Brief: Every line from the one containing "And the payoff" to the one containing "So we have that" in the records below, both included, must be set down exactly, and no other line.

Start of Record excerpts

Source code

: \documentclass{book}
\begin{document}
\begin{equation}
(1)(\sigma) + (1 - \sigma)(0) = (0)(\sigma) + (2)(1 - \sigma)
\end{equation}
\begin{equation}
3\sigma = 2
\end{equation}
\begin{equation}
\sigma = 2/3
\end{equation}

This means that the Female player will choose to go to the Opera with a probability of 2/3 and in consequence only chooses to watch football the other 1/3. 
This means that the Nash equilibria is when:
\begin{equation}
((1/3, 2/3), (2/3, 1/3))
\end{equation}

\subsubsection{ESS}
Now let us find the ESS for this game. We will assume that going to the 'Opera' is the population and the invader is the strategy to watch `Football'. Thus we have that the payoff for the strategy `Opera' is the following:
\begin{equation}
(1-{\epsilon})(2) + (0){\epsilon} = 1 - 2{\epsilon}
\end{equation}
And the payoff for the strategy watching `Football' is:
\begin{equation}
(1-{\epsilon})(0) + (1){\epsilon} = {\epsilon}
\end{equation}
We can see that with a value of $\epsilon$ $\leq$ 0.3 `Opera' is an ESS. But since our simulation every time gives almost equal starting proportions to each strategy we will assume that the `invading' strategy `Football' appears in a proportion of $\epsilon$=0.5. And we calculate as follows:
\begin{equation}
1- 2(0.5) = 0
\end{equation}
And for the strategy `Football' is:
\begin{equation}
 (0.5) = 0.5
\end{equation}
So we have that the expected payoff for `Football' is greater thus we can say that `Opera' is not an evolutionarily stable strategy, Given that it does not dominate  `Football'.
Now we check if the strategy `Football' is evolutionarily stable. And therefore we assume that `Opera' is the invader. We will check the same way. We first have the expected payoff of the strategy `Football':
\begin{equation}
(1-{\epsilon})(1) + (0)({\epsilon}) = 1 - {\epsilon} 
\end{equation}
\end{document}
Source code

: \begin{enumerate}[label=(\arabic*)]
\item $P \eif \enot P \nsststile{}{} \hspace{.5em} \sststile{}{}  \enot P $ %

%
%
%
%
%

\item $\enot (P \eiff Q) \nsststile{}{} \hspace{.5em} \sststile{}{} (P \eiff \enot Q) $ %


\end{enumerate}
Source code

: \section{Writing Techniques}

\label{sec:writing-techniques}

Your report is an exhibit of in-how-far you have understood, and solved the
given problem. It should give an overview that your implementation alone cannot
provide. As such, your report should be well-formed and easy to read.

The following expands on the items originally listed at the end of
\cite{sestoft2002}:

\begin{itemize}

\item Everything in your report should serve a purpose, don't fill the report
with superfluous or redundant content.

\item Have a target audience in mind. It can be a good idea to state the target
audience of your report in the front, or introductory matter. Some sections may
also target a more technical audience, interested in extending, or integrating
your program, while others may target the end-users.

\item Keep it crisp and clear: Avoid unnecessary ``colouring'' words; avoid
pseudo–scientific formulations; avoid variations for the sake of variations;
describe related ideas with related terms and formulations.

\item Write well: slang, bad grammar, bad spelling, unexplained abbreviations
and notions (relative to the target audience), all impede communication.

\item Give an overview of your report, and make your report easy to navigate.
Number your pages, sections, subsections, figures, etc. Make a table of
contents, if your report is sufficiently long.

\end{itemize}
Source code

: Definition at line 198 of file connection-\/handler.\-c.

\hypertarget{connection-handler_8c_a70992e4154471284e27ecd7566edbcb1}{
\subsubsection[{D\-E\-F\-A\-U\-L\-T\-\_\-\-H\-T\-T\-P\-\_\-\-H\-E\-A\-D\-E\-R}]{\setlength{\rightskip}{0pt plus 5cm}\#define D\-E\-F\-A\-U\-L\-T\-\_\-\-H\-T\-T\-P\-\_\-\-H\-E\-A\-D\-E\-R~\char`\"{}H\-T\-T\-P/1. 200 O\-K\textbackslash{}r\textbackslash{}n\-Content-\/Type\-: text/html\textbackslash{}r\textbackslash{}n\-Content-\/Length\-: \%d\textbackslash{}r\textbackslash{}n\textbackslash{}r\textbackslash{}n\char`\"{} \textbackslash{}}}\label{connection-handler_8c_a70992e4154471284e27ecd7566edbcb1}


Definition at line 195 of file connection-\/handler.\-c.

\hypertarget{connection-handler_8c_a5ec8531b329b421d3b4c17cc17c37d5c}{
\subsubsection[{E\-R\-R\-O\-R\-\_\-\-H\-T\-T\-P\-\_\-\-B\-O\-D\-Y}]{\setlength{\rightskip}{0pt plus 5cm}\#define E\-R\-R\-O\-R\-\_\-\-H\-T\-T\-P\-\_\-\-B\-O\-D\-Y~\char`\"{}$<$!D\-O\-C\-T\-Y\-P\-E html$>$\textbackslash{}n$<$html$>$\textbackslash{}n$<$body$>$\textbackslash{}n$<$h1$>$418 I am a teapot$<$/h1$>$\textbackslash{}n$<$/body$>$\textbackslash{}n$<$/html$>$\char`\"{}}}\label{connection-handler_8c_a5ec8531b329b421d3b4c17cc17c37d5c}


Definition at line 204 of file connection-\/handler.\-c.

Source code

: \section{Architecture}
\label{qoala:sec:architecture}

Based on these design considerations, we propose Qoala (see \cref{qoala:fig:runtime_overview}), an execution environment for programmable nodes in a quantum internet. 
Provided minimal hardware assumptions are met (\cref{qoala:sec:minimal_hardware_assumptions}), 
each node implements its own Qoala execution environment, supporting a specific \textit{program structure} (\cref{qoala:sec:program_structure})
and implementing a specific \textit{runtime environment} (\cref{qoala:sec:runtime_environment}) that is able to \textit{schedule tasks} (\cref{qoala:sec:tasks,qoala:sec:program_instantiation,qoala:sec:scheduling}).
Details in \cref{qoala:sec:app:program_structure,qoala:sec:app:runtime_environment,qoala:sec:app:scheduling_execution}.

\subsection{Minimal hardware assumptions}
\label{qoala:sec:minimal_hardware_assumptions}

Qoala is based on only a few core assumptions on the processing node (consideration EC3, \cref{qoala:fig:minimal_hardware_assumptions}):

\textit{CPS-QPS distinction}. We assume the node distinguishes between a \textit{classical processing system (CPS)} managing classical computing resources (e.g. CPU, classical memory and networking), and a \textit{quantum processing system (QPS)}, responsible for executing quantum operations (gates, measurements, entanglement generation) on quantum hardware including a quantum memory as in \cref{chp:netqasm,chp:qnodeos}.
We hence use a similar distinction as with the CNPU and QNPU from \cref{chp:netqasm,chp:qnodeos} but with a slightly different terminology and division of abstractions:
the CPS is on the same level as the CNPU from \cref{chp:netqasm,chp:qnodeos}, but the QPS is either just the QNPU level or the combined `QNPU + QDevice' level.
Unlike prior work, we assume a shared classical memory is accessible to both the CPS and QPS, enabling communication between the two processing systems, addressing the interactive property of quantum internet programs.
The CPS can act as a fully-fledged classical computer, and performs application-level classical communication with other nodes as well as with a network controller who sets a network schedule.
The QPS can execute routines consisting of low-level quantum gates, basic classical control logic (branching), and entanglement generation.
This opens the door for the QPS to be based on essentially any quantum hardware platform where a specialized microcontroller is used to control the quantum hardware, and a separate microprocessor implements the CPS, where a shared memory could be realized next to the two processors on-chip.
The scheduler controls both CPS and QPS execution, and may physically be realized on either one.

End of Record excerpts

Reply to the exercise:
And the payoff for the strategy watching `Football' is:
\begin{equation}
(1-{\epsilon})(0) + (1){\epsilon} = {\epsilon}
\end{equation}
We can see that with a value of $\epsilon$ $\leq$ 0.3 `Opera' is an ESS. But since our simulation every time gives almost equal starting proportions to each strategy we will assume that the `invading' strategy `Football' appears in a proportion of $\epsilon$=0.5. And we calculate as follows:
\begin{equation}
1- 2(0.5) = 0
\end{equation}
And for the strategy `Football' is:
\begin{equation}
 (0.5) = 0.5
\end{equation}
So we have that the expected payoff for `Football' is greater thus we can say that `Opera' is not an evolutionarily stable strategy, Given that it does not dominate  `Football'.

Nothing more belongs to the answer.